Work instructions: With the string "temperature" as the filter, copy each matching line from the records.

Records contained in a dataset:
►
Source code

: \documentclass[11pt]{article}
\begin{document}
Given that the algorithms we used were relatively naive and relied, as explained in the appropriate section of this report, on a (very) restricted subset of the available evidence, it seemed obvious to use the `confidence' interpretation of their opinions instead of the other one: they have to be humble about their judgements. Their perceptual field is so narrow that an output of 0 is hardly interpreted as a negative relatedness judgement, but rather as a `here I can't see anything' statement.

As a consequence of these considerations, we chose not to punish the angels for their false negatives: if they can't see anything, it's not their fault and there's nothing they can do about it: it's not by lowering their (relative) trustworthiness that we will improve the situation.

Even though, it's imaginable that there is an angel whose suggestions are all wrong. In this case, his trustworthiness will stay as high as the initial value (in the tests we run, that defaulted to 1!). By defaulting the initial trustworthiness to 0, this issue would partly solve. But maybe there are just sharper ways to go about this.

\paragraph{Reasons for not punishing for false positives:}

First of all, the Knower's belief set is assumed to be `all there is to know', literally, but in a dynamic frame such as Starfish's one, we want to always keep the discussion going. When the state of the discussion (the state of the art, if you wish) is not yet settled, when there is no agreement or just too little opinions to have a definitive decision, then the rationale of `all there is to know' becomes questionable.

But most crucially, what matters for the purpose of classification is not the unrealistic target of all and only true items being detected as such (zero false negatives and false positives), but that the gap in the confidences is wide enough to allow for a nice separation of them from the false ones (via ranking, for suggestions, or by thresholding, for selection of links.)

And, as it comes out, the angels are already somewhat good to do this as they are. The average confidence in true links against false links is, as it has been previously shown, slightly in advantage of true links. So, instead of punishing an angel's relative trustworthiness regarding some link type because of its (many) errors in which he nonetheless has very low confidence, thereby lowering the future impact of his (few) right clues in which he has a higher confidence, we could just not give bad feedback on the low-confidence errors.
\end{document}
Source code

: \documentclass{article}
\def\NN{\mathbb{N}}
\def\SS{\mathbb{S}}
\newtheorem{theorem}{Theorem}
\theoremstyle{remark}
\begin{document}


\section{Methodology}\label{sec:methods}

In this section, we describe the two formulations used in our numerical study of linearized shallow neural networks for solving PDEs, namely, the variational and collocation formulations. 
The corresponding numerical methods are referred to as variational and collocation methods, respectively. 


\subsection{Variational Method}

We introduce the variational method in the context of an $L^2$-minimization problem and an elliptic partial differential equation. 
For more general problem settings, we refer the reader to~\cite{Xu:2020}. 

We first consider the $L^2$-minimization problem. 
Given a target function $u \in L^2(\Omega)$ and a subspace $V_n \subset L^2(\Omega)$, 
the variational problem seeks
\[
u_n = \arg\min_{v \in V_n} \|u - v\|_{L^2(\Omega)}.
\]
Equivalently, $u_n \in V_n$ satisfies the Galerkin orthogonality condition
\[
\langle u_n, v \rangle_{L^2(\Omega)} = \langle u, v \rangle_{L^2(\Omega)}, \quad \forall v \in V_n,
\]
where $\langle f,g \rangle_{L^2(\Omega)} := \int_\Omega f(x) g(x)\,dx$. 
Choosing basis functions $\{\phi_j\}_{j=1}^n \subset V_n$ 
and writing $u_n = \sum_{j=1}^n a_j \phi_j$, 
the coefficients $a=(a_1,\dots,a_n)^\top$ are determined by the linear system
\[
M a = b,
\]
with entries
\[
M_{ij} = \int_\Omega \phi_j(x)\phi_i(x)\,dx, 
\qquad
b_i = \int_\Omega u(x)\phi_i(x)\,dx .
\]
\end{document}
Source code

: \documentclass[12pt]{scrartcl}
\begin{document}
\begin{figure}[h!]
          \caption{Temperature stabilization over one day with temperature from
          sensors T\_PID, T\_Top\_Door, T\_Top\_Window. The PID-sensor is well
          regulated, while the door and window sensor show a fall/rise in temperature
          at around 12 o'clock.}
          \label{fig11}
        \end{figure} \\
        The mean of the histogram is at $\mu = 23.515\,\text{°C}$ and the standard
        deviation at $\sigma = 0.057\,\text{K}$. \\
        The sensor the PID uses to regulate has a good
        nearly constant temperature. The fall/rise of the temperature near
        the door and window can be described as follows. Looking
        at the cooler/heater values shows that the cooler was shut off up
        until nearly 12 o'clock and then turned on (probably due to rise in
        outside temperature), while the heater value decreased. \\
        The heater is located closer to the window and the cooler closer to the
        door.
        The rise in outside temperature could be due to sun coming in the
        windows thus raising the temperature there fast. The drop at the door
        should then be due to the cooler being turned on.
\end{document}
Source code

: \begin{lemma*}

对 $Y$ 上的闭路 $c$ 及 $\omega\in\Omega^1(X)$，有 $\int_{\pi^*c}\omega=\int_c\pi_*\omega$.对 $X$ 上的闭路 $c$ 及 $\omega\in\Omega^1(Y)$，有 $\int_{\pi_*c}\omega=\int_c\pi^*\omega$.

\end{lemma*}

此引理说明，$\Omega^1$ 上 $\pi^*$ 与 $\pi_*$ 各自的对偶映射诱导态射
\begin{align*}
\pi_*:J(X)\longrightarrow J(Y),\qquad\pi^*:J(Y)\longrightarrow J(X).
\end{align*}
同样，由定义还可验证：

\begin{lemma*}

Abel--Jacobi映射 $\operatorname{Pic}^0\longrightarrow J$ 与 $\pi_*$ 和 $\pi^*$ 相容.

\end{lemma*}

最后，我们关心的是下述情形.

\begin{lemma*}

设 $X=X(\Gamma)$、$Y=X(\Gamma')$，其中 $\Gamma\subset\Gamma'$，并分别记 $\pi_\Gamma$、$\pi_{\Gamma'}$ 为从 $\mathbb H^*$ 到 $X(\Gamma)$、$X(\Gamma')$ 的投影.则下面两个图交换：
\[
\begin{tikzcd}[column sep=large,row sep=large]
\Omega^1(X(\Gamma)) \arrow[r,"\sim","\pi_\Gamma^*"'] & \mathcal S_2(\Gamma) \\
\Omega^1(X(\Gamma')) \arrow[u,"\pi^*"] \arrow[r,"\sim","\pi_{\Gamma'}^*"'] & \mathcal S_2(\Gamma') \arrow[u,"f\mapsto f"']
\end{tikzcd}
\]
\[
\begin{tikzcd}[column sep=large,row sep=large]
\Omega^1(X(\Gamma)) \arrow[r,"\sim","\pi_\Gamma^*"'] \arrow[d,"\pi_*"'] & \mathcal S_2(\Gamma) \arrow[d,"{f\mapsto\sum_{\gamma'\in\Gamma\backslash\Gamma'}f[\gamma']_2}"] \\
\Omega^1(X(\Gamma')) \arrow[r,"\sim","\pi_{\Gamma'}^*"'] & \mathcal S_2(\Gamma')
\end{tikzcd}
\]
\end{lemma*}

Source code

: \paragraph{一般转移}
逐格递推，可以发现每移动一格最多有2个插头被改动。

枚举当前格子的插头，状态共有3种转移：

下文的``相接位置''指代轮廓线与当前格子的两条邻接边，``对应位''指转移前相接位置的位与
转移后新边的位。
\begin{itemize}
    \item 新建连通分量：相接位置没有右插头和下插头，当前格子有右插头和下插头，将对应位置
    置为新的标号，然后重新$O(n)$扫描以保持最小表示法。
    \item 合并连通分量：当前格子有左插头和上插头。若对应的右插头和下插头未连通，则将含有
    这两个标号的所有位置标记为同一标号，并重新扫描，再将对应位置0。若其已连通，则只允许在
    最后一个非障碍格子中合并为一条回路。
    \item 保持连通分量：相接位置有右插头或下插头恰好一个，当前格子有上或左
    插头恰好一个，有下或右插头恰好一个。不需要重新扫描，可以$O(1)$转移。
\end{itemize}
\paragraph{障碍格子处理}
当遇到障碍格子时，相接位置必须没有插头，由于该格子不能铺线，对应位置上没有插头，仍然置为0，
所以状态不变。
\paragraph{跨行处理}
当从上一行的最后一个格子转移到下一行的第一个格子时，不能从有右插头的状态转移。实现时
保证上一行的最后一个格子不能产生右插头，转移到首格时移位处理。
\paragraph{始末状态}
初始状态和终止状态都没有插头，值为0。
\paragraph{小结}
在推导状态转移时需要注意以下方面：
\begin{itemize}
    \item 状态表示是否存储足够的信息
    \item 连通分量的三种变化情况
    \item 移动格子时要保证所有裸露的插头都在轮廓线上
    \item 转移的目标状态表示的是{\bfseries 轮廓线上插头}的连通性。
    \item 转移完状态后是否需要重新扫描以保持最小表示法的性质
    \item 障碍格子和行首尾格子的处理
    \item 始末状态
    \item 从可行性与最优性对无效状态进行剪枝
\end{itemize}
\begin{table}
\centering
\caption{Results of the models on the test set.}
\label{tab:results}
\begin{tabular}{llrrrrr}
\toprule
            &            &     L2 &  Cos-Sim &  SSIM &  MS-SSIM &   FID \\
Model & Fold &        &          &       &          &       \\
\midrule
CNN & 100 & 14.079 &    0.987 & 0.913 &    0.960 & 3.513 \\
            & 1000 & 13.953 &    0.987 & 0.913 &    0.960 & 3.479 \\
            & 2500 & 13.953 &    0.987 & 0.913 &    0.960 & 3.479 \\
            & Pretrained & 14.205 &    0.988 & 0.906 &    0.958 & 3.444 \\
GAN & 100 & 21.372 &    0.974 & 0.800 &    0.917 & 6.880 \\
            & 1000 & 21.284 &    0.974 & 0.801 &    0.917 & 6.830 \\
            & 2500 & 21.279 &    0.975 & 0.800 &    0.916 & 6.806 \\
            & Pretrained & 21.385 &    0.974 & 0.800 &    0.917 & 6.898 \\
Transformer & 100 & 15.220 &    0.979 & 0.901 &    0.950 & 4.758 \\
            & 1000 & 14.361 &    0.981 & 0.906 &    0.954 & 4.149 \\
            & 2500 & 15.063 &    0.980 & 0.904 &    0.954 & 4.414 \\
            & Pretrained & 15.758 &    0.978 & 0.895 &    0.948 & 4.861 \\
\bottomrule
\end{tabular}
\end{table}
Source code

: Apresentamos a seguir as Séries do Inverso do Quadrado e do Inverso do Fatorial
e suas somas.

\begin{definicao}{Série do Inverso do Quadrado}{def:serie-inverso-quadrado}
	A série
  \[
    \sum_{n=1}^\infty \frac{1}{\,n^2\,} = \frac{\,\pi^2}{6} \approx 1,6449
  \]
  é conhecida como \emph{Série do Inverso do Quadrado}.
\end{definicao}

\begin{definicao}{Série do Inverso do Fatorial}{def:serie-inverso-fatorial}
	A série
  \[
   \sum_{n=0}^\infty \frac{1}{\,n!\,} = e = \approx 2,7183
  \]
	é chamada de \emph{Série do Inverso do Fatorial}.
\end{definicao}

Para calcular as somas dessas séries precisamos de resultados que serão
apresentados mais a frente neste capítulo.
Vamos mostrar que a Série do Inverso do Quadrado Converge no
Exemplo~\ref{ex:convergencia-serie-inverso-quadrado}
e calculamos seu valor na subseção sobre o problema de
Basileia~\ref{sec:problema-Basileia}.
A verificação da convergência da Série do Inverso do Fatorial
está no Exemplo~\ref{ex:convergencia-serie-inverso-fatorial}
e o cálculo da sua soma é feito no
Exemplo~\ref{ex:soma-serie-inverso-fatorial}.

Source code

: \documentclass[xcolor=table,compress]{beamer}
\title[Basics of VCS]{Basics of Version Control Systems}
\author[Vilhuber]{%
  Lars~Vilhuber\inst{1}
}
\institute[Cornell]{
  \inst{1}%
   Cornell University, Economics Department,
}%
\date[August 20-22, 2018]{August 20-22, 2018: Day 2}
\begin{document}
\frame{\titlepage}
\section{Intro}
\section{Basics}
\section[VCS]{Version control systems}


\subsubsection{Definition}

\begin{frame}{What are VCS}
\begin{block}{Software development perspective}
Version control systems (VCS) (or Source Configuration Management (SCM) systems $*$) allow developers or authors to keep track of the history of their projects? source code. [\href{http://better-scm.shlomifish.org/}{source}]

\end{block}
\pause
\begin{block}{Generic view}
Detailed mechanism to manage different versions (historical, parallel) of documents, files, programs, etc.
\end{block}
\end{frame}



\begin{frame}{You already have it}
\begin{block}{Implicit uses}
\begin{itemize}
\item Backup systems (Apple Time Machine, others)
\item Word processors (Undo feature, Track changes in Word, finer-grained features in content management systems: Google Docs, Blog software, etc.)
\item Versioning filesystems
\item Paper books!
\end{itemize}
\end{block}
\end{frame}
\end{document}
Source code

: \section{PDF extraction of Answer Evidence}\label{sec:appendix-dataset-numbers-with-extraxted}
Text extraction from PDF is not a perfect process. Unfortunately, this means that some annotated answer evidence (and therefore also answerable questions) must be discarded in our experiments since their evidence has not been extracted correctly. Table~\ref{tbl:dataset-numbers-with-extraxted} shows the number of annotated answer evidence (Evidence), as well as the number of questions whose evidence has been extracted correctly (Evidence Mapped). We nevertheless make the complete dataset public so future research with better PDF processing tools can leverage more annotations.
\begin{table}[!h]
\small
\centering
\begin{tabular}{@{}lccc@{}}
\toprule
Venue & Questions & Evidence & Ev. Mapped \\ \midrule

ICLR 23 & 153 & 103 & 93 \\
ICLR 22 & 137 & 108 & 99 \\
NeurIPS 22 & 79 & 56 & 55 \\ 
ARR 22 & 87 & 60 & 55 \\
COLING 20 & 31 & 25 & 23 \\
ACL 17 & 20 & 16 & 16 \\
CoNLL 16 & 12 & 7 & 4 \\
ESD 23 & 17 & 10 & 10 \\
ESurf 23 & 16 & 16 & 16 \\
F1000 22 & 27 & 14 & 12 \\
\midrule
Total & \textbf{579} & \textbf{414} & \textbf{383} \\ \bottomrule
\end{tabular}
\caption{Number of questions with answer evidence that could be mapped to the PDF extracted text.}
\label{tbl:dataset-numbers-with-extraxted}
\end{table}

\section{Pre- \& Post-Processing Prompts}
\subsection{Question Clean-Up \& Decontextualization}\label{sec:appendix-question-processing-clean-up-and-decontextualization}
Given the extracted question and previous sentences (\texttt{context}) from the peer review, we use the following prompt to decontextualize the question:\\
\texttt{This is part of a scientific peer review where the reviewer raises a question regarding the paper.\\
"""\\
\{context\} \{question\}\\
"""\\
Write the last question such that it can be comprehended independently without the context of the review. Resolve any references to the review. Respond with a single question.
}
◄
Completed task:
          \caption{Temperature stabilization over one day with temperature from
          regulated, while the door and window sensor show a fall/rise in temperature
        nearly constant temperature. The fall/rise of the temperature near
        outside temperature), while the heater value decreased. \\
        The rise in outside temperature could be due to sun coming in the
        windows thus raising the temperature there fast. The drop at the door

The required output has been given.